ENTRIES PROVIDED
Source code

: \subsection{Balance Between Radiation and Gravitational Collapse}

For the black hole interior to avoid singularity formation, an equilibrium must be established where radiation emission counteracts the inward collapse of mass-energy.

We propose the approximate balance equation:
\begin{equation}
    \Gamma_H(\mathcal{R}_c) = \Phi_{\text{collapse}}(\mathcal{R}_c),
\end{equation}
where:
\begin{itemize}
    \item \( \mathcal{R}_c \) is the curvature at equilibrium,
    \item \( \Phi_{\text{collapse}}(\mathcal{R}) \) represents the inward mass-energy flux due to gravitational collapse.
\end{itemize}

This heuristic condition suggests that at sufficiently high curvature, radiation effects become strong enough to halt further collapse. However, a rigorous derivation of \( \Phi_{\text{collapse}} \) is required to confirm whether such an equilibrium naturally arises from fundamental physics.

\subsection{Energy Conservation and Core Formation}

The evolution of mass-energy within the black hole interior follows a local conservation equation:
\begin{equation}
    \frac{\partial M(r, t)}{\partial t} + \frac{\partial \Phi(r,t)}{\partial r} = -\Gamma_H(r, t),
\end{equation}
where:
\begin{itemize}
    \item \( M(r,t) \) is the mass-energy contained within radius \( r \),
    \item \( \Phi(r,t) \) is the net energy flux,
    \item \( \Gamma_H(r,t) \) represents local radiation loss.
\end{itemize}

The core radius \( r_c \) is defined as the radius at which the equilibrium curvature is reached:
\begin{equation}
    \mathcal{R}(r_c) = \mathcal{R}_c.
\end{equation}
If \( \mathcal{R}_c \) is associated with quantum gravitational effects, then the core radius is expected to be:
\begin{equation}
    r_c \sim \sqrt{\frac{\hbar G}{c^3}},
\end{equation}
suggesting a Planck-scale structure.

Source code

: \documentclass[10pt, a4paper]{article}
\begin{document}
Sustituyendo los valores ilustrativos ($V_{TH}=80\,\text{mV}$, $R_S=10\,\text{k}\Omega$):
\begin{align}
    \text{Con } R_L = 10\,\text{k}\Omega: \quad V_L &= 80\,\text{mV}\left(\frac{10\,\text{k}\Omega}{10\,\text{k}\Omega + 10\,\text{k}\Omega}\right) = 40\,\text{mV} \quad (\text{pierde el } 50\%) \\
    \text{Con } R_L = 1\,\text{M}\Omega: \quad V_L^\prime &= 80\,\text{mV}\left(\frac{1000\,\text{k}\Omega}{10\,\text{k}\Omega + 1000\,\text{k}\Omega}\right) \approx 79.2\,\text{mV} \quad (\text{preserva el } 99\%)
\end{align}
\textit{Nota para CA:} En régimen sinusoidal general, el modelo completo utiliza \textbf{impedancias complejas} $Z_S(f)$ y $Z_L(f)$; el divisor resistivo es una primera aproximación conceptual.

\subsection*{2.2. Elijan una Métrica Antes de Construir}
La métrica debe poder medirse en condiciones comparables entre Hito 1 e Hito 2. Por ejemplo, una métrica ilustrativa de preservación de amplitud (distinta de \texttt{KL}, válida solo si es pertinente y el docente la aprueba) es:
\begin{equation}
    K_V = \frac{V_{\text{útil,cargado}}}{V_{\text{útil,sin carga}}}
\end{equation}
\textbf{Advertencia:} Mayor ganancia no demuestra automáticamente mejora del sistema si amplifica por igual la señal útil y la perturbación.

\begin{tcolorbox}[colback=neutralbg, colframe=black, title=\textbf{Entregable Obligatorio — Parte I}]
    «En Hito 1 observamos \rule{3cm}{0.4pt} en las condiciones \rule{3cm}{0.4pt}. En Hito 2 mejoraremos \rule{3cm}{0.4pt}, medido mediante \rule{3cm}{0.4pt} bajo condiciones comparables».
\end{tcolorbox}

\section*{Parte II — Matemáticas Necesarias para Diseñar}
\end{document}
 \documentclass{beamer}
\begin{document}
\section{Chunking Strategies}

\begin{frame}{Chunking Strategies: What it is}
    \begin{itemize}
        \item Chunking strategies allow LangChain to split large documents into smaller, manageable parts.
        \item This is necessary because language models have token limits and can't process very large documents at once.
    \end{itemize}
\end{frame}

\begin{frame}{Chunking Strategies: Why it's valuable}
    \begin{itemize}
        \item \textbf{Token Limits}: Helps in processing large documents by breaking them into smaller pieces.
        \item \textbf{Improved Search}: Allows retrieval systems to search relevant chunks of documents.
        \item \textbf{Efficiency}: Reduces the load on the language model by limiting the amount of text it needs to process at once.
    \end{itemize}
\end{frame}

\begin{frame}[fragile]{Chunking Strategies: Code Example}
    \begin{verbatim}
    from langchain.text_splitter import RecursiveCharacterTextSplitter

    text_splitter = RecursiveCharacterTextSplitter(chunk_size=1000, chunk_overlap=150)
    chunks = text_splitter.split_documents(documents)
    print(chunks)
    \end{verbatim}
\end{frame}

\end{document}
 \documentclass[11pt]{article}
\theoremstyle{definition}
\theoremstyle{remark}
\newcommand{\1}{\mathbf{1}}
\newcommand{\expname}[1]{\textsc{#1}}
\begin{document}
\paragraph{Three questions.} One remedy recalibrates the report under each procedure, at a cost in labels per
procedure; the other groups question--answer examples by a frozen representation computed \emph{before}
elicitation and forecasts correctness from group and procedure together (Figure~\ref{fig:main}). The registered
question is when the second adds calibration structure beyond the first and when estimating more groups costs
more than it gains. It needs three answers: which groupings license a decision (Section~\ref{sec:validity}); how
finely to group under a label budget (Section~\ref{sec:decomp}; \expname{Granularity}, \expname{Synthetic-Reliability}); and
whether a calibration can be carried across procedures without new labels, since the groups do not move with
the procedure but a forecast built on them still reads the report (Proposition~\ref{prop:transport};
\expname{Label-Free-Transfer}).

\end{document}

YOUR GOAL
Only the lines holding "tcolorbox" are wanted, so copy each of them from the material.

REPLY TO THE TASK
\begin{tcolorbox}[colback=neutralbg, colframe=black, title=\textbf{Entregable Obligatorio — Parte I}]
\end{tcolorbox}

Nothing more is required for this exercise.